I am using the following definitions:
Definition: Let $(\mathbb{P}, \preceq)$ be a partially ordered set. A subset $A \subseteq \mathbb{P}$ is said to be cofinal if for all $p \in \mathbb{P}$ there exists $q \in A$ such that $p \preceq q$.
Definition: Let $\alpha$ be an ordinal. The cofinality of $\alpha$ is the least ordinal $\lambda$ such that there exists a function $f: \lambda \to \alpha$ whose range is cofinal in $(\alpha, \leq)$. We denote the cofinality of $\alpha$ by $cf(\alpha)$.
There is also a useful lemma:
Lemma: Let $\alpha$ be a non-zero ordinal number. Then there exists a strictly increasing function $f: cf(\alpha) \to \alpha$ whose range is cofinal in $(\alpha,\leq)$.

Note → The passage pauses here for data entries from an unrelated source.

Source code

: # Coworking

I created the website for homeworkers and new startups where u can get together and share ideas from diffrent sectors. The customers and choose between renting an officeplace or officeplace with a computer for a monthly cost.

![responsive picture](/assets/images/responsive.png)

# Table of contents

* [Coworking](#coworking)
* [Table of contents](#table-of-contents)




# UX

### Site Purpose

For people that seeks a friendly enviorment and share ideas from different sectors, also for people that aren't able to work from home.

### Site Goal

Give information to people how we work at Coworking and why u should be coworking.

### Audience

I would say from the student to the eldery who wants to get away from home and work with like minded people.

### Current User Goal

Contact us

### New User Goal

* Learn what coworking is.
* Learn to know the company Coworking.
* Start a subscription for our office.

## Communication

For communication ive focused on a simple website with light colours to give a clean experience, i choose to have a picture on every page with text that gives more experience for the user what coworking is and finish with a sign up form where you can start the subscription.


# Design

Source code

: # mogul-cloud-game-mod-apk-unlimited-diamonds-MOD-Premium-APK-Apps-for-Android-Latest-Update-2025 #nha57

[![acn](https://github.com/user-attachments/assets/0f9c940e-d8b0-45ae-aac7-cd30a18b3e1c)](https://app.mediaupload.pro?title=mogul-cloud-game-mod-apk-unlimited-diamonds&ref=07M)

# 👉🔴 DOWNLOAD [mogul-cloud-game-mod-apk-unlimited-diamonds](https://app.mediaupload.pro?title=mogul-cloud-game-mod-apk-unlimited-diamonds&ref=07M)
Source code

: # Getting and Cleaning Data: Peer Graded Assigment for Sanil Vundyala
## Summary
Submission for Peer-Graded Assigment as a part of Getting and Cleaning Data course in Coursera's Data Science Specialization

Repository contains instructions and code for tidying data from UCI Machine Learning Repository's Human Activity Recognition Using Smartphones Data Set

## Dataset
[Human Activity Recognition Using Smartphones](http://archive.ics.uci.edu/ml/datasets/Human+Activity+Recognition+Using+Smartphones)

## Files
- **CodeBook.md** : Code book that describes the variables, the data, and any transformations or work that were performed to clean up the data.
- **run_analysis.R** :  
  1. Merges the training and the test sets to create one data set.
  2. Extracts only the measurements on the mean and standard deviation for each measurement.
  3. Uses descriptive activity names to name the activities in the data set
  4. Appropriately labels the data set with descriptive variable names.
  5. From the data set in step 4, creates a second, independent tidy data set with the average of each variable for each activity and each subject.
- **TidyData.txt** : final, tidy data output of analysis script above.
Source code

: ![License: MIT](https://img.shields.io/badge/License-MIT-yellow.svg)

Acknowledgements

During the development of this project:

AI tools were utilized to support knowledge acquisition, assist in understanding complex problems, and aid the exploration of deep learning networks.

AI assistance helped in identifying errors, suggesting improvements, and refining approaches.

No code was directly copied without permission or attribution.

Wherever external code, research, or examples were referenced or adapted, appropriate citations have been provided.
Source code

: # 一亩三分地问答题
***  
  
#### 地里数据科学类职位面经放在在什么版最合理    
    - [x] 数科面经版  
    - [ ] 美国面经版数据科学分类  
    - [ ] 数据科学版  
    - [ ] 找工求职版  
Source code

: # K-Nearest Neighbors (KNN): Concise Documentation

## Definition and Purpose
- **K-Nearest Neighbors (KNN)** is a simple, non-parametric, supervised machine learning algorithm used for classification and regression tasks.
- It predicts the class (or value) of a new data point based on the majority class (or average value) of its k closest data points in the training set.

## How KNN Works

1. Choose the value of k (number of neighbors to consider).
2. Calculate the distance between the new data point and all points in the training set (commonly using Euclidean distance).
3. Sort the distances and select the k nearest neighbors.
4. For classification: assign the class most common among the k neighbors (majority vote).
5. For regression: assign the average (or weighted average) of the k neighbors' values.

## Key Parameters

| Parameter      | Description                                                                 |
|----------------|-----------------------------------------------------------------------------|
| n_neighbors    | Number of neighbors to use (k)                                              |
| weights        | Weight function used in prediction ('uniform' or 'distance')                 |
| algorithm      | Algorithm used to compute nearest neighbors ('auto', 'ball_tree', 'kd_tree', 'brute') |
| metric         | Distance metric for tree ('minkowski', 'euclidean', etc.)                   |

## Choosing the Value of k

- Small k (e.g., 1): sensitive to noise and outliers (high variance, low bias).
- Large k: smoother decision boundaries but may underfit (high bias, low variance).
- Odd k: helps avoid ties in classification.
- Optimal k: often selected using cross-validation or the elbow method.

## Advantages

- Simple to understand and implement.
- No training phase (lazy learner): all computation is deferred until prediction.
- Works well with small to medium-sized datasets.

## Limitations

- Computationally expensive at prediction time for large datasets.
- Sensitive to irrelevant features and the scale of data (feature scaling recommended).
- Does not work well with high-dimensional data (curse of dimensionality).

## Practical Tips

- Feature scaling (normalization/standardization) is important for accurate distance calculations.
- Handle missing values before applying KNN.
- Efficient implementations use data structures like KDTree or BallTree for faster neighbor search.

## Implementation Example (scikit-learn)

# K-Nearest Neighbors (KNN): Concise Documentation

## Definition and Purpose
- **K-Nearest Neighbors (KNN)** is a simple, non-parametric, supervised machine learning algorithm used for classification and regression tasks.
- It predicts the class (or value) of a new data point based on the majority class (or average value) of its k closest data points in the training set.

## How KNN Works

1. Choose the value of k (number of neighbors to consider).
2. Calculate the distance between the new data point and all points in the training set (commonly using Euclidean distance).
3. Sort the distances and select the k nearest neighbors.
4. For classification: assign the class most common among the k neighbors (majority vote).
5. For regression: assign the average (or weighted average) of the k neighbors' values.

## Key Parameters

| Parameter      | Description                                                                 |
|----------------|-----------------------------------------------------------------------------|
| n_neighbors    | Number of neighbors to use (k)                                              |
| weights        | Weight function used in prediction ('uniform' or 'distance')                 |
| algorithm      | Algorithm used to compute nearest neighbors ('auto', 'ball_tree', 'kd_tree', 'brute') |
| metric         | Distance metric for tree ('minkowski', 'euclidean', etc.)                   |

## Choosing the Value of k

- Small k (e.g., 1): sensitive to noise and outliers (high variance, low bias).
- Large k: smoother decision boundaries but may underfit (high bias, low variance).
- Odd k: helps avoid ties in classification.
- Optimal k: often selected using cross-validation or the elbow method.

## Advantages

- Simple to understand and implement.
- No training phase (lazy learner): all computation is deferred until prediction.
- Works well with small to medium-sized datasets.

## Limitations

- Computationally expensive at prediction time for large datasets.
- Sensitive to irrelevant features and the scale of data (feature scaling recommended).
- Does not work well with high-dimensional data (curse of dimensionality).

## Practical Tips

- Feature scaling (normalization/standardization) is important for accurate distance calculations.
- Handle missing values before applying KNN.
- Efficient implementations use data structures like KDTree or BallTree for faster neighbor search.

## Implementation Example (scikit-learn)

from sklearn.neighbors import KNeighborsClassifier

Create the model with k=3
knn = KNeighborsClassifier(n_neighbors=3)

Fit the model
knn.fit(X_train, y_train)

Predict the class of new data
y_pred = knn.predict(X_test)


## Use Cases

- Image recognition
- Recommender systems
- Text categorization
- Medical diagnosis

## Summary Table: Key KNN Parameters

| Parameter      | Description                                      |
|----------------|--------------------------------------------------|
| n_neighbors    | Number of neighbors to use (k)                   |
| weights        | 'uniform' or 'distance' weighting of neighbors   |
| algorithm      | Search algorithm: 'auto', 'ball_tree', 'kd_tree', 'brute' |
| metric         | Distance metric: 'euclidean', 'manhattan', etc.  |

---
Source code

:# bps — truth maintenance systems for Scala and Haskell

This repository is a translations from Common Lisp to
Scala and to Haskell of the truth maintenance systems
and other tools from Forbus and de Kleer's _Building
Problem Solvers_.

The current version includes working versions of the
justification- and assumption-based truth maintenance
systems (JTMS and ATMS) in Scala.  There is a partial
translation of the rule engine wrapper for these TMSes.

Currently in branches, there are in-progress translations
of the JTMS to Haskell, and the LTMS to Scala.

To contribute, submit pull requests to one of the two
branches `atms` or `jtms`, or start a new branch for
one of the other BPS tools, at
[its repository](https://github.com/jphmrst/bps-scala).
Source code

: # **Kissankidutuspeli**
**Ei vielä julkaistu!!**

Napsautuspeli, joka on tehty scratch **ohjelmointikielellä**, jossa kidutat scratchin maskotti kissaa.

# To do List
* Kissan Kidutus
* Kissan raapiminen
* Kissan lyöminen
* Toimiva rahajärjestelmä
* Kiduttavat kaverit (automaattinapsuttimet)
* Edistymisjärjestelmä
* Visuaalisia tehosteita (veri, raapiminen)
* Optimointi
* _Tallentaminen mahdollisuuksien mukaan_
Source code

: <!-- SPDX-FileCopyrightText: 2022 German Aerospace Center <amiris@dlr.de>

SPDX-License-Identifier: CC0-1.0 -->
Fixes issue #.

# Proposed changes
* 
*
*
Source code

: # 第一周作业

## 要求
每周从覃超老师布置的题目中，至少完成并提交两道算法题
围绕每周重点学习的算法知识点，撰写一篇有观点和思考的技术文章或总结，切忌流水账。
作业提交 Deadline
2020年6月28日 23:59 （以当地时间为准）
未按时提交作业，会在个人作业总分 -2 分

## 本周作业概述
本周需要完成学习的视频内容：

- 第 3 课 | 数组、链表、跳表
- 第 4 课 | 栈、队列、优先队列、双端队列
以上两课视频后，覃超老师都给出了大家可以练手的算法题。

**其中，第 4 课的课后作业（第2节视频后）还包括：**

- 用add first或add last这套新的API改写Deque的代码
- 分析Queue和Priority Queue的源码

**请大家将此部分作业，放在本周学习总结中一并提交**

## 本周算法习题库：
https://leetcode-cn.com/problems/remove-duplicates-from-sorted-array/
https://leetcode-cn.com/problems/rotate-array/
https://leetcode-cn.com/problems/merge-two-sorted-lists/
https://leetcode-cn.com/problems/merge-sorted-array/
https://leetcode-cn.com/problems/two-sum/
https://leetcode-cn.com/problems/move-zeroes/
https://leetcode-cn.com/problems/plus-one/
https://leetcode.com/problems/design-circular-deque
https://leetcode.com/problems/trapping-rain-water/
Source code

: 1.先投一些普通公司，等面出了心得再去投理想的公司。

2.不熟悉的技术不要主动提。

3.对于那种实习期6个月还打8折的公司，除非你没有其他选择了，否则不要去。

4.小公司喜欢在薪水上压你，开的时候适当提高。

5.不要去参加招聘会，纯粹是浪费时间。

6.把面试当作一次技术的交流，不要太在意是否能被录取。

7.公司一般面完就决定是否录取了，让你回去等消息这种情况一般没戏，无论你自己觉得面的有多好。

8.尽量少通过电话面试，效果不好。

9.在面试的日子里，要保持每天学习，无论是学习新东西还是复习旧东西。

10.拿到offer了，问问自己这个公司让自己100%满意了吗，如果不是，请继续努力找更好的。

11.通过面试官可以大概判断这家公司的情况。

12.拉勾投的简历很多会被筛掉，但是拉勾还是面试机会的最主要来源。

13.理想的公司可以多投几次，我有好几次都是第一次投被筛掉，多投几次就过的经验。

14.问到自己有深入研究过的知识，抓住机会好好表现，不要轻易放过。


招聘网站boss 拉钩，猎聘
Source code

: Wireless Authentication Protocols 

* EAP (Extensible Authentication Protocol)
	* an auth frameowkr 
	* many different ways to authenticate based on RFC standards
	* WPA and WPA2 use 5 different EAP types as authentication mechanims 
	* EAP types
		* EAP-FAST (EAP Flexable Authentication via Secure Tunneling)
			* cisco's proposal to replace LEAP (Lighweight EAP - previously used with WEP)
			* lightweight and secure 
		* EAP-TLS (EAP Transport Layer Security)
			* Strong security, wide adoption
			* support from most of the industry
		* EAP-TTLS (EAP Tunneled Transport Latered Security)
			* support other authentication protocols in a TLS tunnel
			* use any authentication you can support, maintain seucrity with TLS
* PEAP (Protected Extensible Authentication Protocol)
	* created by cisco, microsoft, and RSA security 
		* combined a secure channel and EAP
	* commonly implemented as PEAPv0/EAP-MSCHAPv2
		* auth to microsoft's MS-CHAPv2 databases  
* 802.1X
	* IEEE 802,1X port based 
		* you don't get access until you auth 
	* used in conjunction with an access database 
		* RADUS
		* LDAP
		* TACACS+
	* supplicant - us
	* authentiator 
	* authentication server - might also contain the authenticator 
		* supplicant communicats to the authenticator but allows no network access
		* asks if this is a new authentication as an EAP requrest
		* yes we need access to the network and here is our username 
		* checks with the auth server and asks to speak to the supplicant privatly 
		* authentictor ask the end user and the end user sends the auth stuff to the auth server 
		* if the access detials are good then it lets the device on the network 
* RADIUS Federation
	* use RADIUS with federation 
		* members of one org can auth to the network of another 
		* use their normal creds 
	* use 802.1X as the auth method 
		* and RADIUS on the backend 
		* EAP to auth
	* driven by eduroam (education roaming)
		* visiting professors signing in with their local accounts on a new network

My idea is to prove the lemma in question is to prove that $cf(\aleph_{\alpha}) \leq cf(\alpha)$ and $cf(\alpha) \leq cf(\aleph_{\alpha})$. I have already proven that $cf(\aleph_{\alpha}) \leq cf(\alpha)$. My idea for the other direction is as follows:
Proof idea: By definition there exists a function $f:cf(\aleph_{\alpha}) \to \aleph_{\alpha}$ such that $ran(f)$ is cofinal in $(\aleph_{\alpha},\leq)$. Let $x \in \alpha$, then there is $\theta \in cf(\aleph_{\alpha})$ such that $f(\theta) \geq x$. So, {$f(\beta): \beta \in cf(\aleph_{\alpha}), f(\theta) \geq x$} is non-empty, and thus has a least element $\gamma$.
Now if I can prove that $\gamma \in \alpha$, then I could define the function
$h=${$(x,y) \in f: f(x) \in \alpha$} $\cup$ {$(x,y) \in dom(f) \times \alpha: f(x) \not \in \alpha, y=0$}.
Clearly, $dom(h) = cf(\aleph_{\alpha})$, $ran(h) \subseteq \alpha$ and $ran(h)$ is cofinal in $(\alpha,\leq)$. It follows that $cf(\alpha) \leq cf(\aleph_{\alpha})$.
How can I prove that the least element $\gamma \in \alpha$ for any $x \in \alpha$?
Thank you!
Let $\beta= \operatorname{cf}(\aleph_{\alpha})$ and let $f:\beta \to \aleph_{\alpha}$ be strictly increasing and cofinal.
For $\xi \in \beta$, define $g(\xi)=\eta$, where $\vert f(\xi) \vert = \aleph_{\eta}$. (If $f(\xi) \lt \omega$, define $g(\xi)=0$.) Then $g:\beta \to \alpha$ is cofinal because $\alpha$ is limit and $f$ is cofinal in $\aleph_{\alpha}$, so $\operatorname{cf}(\alpha) \leq \beta$.